Mühsam schleppte ich mich bis Jena. Hier wurde ich freundlich aufgenommen. Einige lahme und bucklige Studenten, die absolut nicht mit fortgekonnt hatten und darum das ganze Personal der Universität bildeten, nahmen mich in ihre Obhut. Sie verbanden mich sorgfältig und, was für mich das Wohltätigste war, sie hegten die frohe Hoffnung, daß die letzte Stunde des Korsen, trotz Großgörschen, dennoch in nicht allzuferner Zeit schlagen werde. Im Winkel vor dem Burgkeller beim Kännchen Lichtenhainer wurde dergleichen durchgesprochen.
Die Franzosen benutzten aber unterdessen ihren Vorteil und überschwemmten Sachsen und Thüringen von neuem. Ich mußte mich daher alsbald verborgen halten, in einem alten düsteren Hause in der Kollegiengasse, und fand es nach ungefähr acht Tagen, in denen meine Wunden auffallend schnell in ihrer Heilung fortgeschritten waren, für besser, mich nach Böhmen hinüber zu schleichen, wo ich mich, wie man mir sagte, ganz gefahrlos auskurieren könne. Im geheimen hatte man eine Geldsammlung für mich veranstaltet, und als ich schied von dem lieben Kreise guter Menschen und der freundlichen Stadt, da drückte man mir noch ein reichliches Reisegeld in die Hand.
Es war mittlerweile Frühling geworden, überall prangte die Natur im herrlichsten Blütenschmucke, nur hoch oben in dem armen, unfruchtbaren Erzgebirge pfiff noch der kalte Wind. Bald stieg ich aber in das gesegnete Böhmerland hinein.
Ich wußte nun freilich nicht, wohin ich eigentlich wollte. An einem Morgen hatte ich auch, einige Stunden vor der Grenze, um nicht von französischen Wächtern erwischt zu werden, die Straße verlassen und war nur immer gerade aus gen Süden vorsichtig durch Feld und Wald gestrichen. Meine verräterische Trompete und mein Waldhorn hatte ich während dieses gefährlichen Marsches sorgsam unter meine Kleider verborgen. Als ich mich endlich glücklich in Böhmen befand und das dort steil abfallende Gebirge hinabstieg, wollte ich gern wieder zu einer Heerstraße gelangen, konnte mich aber aus einem dichten Forste nicht hinausfinden.

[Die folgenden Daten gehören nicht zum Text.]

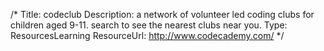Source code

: /*
Title: codeclub
Description: a network of volunteer led coding clubs for children aged 9-11.  search to see the nearest clubs near you.
Type: ResourcesLearning
ResourceUrl: http://www.codecademy.com/
*/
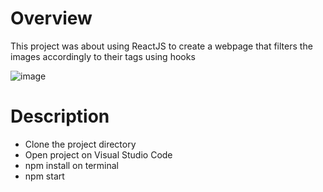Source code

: # Overview

This project was about using ReactJS to create a webpage that filters the images accordingly to their tags using hooks

![image](https://user-images.githubusercontent.com/72204360/131246284-a191e438-b6f5-4c3d-bed1-4b395652e423.png)

# Description

- Clone the project directory
- Open project on Visual Studio Code
- npm install on terminal
- npm start
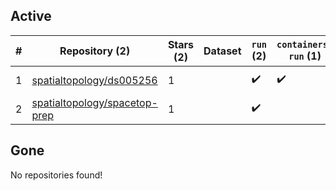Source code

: ## Active
| # | Repository (2) | Stars (2) | Dataset | `run` (2) | `containers-run` (1) | Last Modified |
| --- | --- | --- | --- | --- | --- | --- |
| 1 | [spatialtopology/ds005256](https://github.com/spatialtopology/ds005256) | 1 |  | :heavy_check_mark: | :heavy_check_mark: | 2024-11-12 16:27:24+00:00 |
| 2 | [spatialtopology/spacetop-prep](https://github.com/spatialtopology/spacetop-prep) | 1 |  | :heavy_check_mark: |  | 2024-11-08 23:03:19+00:00 |

## Gone
No repositories found!
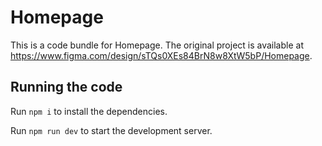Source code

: 
  # Homepage

  This is a code bundle for Homepage. The original project is available at https://www.figma.com/design/sTQs0XEs84BrN8w8XtW5bP/Homepage.

  ## Running the code

  Run `npm i` to install the dependencies.

  Run `npm run dev` to start the development server.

Schon neigte sich der Tag und machte mich für mein Verbleiben besorgt, als ich plötzlich ziemlich nahe vor mir lautes, fröhliches Lachen vernahm. Freudig sprang ich vorwärts, bog schnell die etwas dichten Zweige auseinander und – sauste im nächsten Augenblick prasselnd einen Abhang hinab. Dann krachte und polterte es, summte und brummte es mir um den Kopf, helle Stimmen schrieen auf, ein Heidenlärm brach los und ich saß mitten drin. Doch schnell besann ich mich und sah zu meinem Schrecken, daß ich durch das leichte Strohdach einer Bienenhütte gebrochen und auf einen Bienenkorb gestürzt war, den ich infolgedessen umgeworfen hatte und aus dem nun ein Schwarm böse gewordener Bienen den Friedenstörer umflogen. Schon stürmten die wütenden Tiere auf mich ein, verschiedene hatten sich bereits in meinem Haar verwickelt, bereits saßen mir mehrere auf der einen Wange und stachen mich, daß die Muskeln krampfhaft zuckten, als ein Wasserstrom mir über den Kopf stürzte und, ehe ich zu mir kommen konnte, ein zweiter, so daß ich ganz verwirrt zusammenfuhr. Der Schwarm der wilden Bienen aber mich erschrocken zurück.
»Allons, allons,« rief mir in demselben Augenblicke eine helle Stimme zu, »schnell heraus, ehe die Bienen wieder kommen!«
Eiligst entsprang ich triefend der gefahrvollen Lage und befand mich nun mehreren jungen Mädchen gegenüber, von denen eine einen Eimer in der Hand hielt, während die anderen mit grünen Zweigen und Blumen beladen waren.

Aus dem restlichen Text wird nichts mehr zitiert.